(What is expected):
Pull each line holding the word "newcommand" from the data.

(Plain-text document sources):

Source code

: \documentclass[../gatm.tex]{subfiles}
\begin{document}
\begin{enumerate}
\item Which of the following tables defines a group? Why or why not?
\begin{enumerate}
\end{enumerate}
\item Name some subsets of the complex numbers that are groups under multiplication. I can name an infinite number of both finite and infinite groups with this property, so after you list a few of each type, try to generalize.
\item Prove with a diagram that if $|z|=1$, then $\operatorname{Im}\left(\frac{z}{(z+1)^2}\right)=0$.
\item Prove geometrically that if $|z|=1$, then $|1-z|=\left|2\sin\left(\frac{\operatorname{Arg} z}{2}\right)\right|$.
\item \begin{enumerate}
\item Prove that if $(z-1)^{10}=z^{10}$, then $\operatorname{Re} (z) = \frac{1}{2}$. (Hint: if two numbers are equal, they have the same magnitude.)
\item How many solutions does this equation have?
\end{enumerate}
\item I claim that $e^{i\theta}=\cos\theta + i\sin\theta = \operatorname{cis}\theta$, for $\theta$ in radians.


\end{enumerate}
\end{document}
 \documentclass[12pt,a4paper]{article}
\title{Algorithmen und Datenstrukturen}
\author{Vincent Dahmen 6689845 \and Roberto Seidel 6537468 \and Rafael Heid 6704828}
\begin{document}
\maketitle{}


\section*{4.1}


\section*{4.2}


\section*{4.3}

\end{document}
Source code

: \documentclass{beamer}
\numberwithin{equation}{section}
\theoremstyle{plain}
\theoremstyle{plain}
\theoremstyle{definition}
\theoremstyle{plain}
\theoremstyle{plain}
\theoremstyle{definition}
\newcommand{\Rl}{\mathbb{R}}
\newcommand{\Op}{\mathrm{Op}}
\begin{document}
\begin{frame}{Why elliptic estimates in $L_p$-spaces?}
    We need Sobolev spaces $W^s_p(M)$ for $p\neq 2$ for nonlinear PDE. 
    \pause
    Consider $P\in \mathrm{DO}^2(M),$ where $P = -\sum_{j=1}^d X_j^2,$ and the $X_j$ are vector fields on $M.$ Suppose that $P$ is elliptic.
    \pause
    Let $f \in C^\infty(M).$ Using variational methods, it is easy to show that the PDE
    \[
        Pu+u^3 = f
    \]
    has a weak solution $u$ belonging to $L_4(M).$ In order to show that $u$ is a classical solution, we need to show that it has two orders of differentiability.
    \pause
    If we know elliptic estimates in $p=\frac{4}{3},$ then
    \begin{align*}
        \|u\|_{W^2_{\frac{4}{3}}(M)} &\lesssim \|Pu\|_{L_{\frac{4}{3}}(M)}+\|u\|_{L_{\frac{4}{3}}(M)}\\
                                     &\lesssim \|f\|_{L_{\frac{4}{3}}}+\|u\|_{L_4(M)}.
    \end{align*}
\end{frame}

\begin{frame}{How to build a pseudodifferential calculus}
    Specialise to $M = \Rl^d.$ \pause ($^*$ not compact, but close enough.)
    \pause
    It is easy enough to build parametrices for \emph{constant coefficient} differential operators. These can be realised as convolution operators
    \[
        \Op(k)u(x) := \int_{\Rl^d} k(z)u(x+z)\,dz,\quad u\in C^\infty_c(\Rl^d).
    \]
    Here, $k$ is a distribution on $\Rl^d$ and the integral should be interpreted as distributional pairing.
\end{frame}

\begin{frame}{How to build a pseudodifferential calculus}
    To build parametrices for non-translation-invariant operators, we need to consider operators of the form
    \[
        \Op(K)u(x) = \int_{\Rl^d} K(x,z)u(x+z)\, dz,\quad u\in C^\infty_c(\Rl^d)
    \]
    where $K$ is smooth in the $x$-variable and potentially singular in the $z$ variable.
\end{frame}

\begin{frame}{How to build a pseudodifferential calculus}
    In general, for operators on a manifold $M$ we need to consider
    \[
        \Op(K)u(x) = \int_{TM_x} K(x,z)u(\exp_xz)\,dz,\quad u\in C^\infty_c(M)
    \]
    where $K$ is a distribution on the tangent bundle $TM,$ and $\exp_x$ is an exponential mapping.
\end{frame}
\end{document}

(Response area):
\newcommand{\Rl}{\mathbb{R}}
\newcommand{\Op}{\mathrm{Op}}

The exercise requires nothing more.